Y nosotros qué somos, me pregunté, pero el contoneo de sus caderas bajo mis manos pronto ocupó todo el espacio de mi mente: cada inclinación, cada sacudida que puntuaba el ondulante caminar. Y, como me había pasado en el bar, no existía nada más que mis manos que irradiaban directo al estómago, que se habían pegado a la falda tejana y no querían moverse si no era para desplazarse más adentro, más abajo, a la fuente oscura de esos movimientos.

Mis ojos ya se habían acostumbrado a la oscuridad y percibían el perfil de su cuerpo, la silueta de los árboles. El rumor de las hojas se había multiplicado hasta parecer un oleaje, y los crujidos y chasquidos del sotobosque creaban volúmenes inexplicables. Estaba a oscuras, rodeado de naturaleza, en medio de la nada y la oscuridad, y estaba extrañamente tranquilo. Ella se detuvo: choqué levemente contra su espalda. De nuevo ese olor a tierra mojada, a madera y miel. Debía estar notando mi erección contra sus nalgas. No se inmutó.

–Este es mi sitio favorito –la oí decir– crecen las madreselvas todo el año. ¿Lo hueles?

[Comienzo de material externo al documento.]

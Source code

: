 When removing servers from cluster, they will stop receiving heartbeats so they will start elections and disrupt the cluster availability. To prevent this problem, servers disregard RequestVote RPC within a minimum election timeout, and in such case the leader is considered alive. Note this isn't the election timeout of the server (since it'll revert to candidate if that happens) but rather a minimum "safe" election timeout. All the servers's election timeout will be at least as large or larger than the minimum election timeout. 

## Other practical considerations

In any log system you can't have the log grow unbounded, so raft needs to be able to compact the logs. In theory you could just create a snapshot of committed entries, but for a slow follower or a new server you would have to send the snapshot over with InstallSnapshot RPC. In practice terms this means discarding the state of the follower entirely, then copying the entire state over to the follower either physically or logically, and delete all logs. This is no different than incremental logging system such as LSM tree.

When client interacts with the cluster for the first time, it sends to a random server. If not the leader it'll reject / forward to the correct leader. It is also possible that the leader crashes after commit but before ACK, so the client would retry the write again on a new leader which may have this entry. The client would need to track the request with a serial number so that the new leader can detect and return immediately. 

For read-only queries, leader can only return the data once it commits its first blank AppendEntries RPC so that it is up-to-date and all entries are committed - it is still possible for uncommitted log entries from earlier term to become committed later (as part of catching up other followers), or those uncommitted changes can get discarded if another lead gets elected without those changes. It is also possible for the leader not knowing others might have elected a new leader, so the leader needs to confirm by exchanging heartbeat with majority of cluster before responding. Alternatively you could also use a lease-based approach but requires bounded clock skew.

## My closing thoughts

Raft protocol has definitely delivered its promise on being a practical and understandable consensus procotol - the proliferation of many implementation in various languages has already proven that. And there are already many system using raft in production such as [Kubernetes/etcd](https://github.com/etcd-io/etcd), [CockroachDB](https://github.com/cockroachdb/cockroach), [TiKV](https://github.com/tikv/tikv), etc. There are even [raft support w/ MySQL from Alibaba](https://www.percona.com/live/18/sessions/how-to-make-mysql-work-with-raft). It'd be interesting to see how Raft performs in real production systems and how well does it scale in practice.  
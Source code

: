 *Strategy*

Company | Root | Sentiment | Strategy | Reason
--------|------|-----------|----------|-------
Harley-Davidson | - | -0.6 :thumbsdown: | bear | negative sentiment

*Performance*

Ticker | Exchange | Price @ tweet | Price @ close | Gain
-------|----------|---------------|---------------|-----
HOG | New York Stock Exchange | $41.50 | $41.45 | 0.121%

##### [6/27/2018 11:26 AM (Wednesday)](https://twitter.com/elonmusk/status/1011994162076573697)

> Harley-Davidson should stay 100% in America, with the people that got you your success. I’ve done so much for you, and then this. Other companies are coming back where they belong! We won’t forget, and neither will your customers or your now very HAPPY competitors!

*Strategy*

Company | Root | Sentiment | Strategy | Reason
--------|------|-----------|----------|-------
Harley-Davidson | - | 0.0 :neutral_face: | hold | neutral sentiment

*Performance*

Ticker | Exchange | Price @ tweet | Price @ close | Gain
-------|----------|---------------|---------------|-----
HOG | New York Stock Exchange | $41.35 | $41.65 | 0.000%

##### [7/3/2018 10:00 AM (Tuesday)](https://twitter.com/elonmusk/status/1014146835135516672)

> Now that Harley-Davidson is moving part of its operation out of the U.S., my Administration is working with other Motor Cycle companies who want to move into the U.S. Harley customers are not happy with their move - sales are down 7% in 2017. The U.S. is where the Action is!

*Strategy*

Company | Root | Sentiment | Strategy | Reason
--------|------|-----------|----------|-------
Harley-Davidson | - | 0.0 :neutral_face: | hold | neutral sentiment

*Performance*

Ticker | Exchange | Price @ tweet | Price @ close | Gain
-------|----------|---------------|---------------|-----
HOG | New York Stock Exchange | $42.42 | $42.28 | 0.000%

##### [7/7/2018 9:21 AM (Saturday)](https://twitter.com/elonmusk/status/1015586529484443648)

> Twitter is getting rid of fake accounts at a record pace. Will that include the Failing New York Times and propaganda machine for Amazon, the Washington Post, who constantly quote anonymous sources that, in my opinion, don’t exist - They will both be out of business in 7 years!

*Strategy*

Yo sólo olía su pelo, su nuca. La apreté contra mí. Empecé a mordisquearle el cuello y subí con las manos, arrugando la camiseta, hasta apretar los pechos pequeños y duros, como manzanas de un árbol prohibido. Tomó aire, arqueó la espalda, apoyó la nuca contra mi hombro y me bajó la cabeza hasta su boca, mientras me guiaba, con la otra mano, hasta el estrecho interior de su falda. Estuvimos un rato así, yo buceando en sus dos humedades, ella tensa como un arco. De repente se separó, se dio la vuelta.

–Quiero que follemos ahora. Luego quiero que cojas tu coche y te largues de mi vida. Sin carantoñas, sin cuentos. No es negociable –aclaró mientras iba dejando caer su ropa, con un ruido sordo, al suelo.

No me pareció que hubiera nada que negociar.

Me besó de nuevo, voraz, pegando su piel tierna y pálida contra mi abdomen. Los pezones pequeños, endurecidos, me rozaron el pecho a través del algodón fino de la camisa. Puso una pierna entre las mías y me encabalgó el muslo, frotándose muy sutilmente, sin dejar de acariciarme con la lengua. Podía sentir la mullida alfombra de su pubis, la humedad cálida de su entrepierna. Seguí el juego de su lengua, la mordí, le agarré las nalgas con ambas manos y la hice oscilar con más fuerza. Gimió, apretó los muslos. La tosquedad de mis vaqueros contra su piel húmeda, delicada, resultaba casi ofensiva. Debió de pensar lo mismo, porque me desabrochó el cinturón y los pantalones con el mismo movimiento, para luego tirar hacia abajo, llevándose también los calzoncillos, y terminando de rodillas frente a mi entrepierna en pie de guerra. Pude sentir su aliento cálido sobre la piel tierna, palpitante del glande. Bajé la vista y vi mi erección a dos dedos de su nariz, o de lo que atisbaba de ella en esa luz difusa, azulada. Me sentía mareado; no quería que se detuviera. Le abrí la boca tirando suavemente de la mandíbula hacia abajo. Dudé, por un instante, de repente vulnerable ante aquella boca llena de dientes, ante aquella fierecilla a la que apenas conocía. El roce de su lengua sobre la punta de mi sexo, como tanteando el terreno, me devolvió a la realidad. La atraje hacia mí con las dos manos al tiempo que empujaba con la cadera. Ella se abrazó a mi cintura, me agarró el culo y empezó a jugar con mi pene, a atraparlo entre sus labios para devolverlo acto seguido.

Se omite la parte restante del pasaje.